「自暴自棄」の意味と例文。語源・類語・対義語・英語表現も解説

自暴自棄 個別

「自暴自棄」の意味・語源・由来

  • 四字熟語:自暴自棄
  • 読み方:じぼうじき

意味

「自暴自棄」とは、希望を失い、「もうどうにでもなれ」とやけくそになることを表します。
失望や絶望感により、理性的な判断ができず、投げやりな行動をとってしまう状態を指します。
自分自身を大切にしない態度が特徴で、周囲への影響を考えず、無鉄砲な行動に走ることもあります。

語源・由来

「自暴自棄」という言葉は、中国の古典『孟子』の「離婁(りろう)上」に由来します。
この書の中で、「自ら暴(そこな)う者は、ともに語るべからず。自ら棄つる者は、ともに為すべからず。」と記されており、
「自らを粗末に扱う者とは話す価値がなく、自らを見捨てる者とは共に行動できない」という意味が込められています。

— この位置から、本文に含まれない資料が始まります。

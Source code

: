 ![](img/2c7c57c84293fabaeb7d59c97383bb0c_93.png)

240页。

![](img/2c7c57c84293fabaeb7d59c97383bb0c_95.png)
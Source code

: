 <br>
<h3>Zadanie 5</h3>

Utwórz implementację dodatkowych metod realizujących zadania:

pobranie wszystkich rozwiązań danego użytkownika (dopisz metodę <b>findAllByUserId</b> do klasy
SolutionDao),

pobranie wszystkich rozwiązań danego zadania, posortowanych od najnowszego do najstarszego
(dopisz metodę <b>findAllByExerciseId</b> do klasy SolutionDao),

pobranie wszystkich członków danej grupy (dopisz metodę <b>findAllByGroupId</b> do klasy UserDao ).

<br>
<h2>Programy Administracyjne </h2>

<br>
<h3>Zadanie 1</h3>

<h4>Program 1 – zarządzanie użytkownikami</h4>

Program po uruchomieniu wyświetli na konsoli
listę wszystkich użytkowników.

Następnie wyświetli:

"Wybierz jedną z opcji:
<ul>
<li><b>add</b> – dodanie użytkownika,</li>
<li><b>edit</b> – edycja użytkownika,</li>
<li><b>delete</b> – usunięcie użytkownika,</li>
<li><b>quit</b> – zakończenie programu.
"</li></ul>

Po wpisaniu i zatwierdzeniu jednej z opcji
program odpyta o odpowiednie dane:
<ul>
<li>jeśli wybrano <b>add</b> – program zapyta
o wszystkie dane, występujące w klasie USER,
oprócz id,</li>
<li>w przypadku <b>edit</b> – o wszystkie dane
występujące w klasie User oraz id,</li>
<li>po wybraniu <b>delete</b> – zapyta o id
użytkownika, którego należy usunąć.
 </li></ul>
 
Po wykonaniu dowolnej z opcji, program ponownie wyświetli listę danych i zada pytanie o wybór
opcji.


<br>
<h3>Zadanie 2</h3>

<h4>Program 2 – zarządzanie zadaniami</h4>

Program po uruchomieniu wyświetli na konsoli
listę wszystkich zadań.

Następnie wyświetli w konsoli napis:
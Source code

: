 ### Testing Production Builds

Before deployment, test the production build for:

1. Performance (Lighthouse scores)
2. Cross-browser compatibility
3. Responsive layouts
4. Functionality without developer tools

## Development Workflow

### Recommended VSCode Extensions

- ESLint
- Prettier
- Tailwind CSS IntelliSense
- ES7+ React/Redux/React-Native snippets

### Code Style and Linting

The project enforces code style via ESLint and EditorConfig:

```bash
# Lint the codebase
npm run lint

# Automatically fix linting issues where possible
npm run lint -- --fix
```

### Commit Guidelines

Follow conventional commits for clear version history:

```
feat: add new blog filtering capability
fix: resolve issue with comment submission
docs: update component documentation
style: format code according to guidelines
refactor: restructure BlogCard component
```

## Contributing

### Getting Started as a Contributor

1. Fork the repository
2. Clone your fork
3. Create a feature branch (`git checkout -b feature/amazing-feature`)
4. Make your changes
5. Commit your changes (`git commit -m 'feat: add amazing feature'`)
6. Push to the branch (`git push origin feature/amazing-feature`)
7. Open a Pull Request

この言葉が転じて、「自分自身を傷つけたり、見捨てたりすること=自暴自棄」という考え方が定着しました。

  • 「自暴」は、自分を粗末にすること。
  • 「自棄」は、自らを投げ出し、見捨てることを意味します。

この二つの言葉が合わさり、「自暴自棄=やけくそになる」という意味になりました。

「自暴自棄」の使い方(例文)

  • 仕事で大きなミスをしてしまい、彼は自暴自棄になって退職を決意した。
  • 失恋のショックで自暴自棄になり、夜な夜な飲み歩いている。
  • 試験に落ち続けて、自暴自棄になって勉強を放棄してしまった。
  • 事業が失敗し、自暴自棄になった彼は投資詐欺に手を出してしまった。

「もうどうでもいい!」と叫びながら無茶な運転をするのは、自暴自棄以外の何ものでもない。

注意! 間違った使い方、間違いやすい読み方

間違った使い方:「彼は成功して自暴自棄になった。」
(✕ 誤用:成功しているのに「自暴自棄」は不自然)

間違いやすい読み方:「じぼうしき」
(✕ 誤読:「じぼうじき」が正しい)

「自暴自棄」の文学作品、小説などの使用例

・・・あのお方の御環境から推測して、厭世だの自暴自棄だの或いは深い諦観だのとしたり顔して囁いていたひともありましたが、私の眼には、あのお方はいつもゆったりしていて、のんきそうに見えました。大声挙げてお笑いになる事もございました。その環境から推・・・ 太宰治 「鉄面皮」

「自暴自棄」の類義語

  • 破れかぶれ – 失望や怒りから無鉄砲な行動をすること。
  • やけっぱち – やけくそになって理性を失うこと。
  • 捨て鉢(すてばち) – どうにでもなれと投げやりな態度をとること。
  • 無鉄砲 – 深く考えずに衝動的な行動をとること。

「自暴自棄」の対義語

  • 冷静沈着(れいせいちんちゃく) – どんな状況でも落ち着いて行動すること。
  • 泰然自若(たいぜんじじゃく) – どんな困難にも動じず、平然としていること。
  • 意気軒昂(いきけんこう) – やる気があり、元気いっぱいの状態。
  • 希望満々(きぼうまんまん) – 将来に希望を持ち、前向きであること。

使用上の注意点

「自暴自棄」は、極端に投げやりな態度を指すため、軽い落ち込みには使いません。
また、無鉄砲な行動や破滅的な行動を伴う場合に用いることが多いため、使用する際には文脈に注意しましょう。

「自暴自棄」に類似した英語表現

He was desperate and reckless.

直訳: 彼は絶望し、無謀な行動をとった。
意味:「自暴自棄」の状態を説明するのに適した英語表現。
例文:
After losing his job, he was desperate and reckless.
(仕事を失い、彼は自暴自棄になった。)

まとめ

「自暴自棄」は、「希望を失い、自分を粗末に扱い、投げやりな行動をすること」を指す四字熟語です。
中国の古典『孟子』に由来し、「自分を傷つける者や見捨てる者とは共に語れない」という考えが元になっています。
類義語や対義語とともに覚えておくと、適切な場面で使い分けができるでしょう。
自暴自棄になってしまうことは誰にでもありますが、大切なのはそこから立ち直ること。冷静さを保ち、周囲の人に相談しながら、前向きな選択をしていきましょう。